- EXERCISE INSTRUCTIONS -
From the entries that follow, copy each line containing the word "begin".

- EXERCISE MATERIALS -
--- START ---

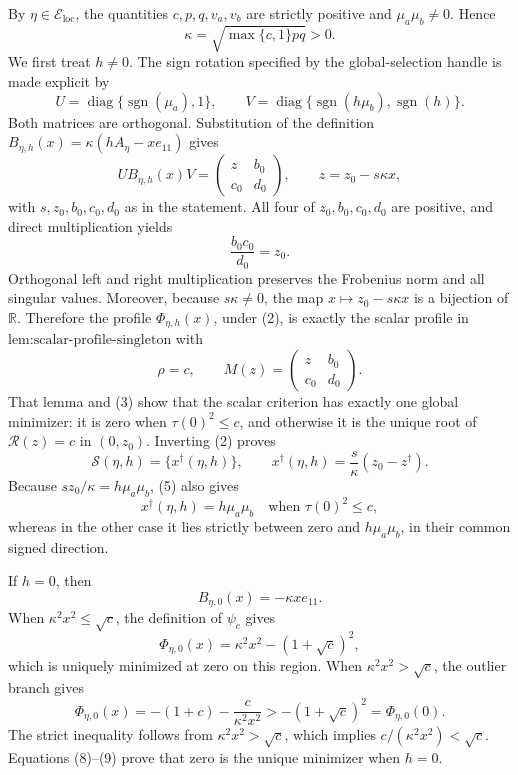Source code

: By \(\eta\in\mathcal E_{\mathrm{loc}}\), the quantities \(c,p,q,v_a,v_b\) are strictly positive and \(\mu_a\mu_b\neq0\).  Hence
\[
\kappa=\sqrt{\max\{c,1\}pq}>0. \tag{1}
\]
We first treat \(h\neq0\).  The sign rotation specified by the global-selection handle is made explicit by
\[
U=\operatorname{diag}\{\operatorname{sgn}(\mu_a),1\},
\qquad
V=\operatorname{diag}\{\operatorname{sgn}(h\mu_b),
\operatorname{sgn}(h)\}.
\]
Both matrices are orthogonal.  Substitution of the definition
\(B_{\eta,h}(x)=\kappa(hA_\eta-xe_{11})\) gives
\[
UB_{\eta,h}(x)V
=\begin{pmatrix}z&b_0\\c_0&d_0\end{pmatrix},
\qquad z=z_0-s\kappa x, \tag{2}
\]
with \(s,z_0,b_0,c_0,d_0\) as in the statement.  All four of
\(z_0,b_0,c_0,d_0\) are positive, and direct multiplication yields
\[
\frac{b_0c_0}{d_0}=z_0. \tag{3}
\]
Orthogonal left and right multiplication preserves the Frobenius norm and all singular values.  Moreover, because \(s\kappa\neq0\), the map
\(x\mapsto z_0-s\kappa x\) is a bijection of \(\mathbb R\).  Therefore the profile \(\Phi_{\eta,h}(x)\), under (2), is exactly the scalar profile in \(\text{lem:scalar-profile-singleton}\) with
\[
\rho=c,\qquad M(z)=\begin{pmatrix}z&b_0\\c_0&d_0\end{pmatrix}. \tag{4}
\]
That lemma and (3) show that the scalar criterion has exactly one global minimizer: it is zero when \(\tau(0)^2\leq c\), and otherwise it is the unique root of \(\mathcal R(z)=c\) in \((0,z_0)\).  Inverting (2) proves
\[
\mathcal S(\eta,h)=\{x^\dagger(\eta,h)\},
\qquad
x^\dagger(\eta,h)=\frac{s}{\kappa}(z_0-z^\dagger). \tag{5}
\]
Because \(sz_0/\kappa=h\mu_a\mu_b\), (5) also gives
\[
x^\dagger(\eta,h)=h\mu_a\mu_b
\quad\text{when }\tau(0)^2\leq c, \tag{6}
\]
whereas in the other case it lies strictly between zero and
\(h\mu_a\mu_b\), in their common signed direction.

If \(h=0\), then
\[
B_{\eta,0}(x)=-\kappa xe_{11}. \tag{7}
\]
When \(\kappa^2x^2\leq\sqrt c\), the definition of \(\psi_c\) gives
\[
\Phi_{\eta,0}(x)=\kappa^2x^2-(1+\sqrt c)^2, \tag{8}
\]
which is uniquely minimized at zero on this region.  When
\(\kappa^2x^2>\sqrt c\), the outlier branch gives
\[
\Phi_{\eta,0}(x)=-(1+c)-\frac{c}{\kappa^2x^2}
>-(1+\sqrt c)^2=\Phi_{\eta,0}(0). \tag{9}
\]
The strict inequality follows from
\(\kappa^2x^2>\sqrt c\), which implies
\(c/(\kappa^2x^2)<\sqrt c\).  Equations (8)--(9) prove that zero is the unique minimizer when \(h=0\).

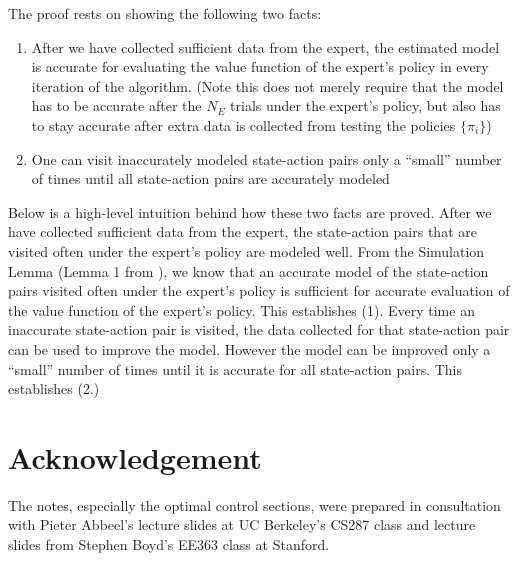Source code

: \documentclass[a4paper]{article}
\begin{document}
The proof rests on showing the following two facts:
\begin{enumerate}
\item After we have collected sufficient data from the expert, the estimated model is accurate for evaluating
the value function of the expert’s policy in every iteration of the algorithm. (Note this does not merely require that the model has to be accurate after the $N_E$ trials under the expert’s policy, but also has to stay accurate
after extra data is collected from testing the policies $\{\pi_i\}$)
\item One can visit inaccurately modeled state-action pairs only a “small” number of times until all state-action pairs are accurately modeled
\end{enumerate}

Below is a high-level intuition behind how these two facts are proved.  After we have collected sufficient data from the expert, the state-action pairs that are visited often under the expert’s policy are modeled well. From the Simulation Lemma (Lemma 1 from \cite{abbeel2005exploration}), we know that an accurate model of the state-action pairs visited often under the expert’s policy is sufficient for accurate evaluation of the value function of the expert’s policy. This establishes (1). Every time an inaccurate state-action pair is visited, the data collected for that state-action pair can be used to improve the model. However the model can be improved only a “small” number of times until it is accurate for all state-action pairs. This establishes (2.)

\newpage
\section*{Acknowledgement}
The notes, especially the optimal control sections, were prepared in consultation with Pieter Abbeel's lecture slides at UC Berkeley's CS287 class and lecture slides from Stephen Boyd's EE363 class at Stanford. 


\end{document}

--- END ---
--- START ---

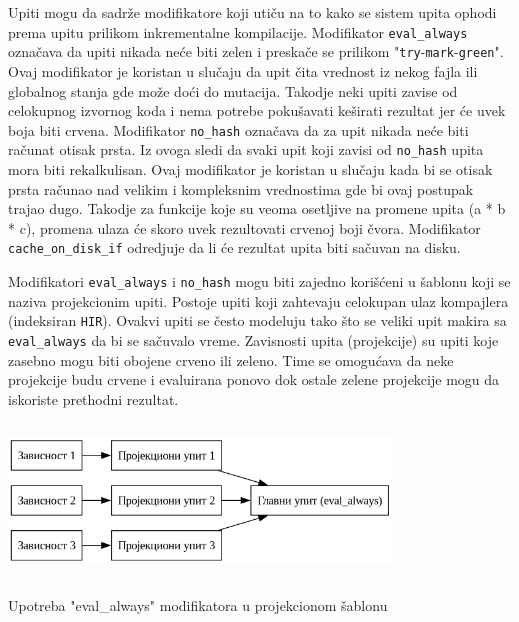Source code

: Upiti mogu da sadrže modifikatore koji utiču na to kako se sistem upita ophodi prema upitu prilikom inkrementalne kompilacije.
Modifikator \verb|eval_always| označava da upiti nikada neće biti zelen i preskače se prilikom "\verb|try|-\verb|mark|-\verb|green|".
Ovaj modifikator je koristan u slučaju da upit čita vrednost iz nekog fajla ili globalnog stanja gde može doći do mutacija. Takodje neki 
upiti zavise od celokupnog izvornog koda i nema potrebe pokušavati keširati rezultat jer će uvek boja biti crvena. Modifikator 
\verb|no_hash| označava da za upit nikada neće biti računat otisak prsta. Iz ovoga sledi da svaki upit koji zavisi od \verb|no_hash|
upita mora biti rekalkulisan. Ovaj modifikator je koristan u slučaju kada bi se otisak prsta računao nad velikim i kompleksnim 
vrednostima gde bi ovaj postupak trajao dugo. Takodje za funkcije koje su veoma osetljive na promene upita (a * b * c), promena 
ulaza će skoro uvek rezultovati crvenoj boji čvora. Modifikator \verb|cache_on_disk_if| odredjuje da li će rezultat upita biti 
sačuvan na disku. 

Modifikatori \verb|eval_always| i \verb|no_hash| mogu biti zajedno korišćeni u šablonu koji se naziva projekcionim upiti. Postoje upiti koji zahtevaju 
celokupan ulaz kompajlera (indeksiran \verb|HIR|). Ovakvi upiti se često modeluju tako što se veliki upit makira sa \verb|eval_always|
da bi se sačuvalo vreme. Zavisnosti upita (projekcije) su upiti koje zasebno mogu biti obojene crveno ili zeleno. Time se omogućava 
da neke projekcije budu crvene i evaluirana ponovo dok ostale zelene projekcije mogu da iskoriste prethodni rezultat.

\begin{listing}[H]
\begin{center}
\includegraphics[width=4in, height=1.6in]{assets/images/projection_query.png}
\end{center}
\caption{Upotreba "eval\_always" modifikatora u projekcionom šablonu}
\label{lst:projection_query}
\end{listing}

--- END ---

- RESPONSE AREA -
=\begin{pmatrix}z&b_0\\c_0&d_0\end{pmatrix},
\rho=c,\qquad M(z)=\begin{pmatrix}z&b_0\\c_0&d_0\end{pmatrix}. \tag{4}
\begin{document}
\begin{enumerate}
\begin{listing}[H]
\begin{center}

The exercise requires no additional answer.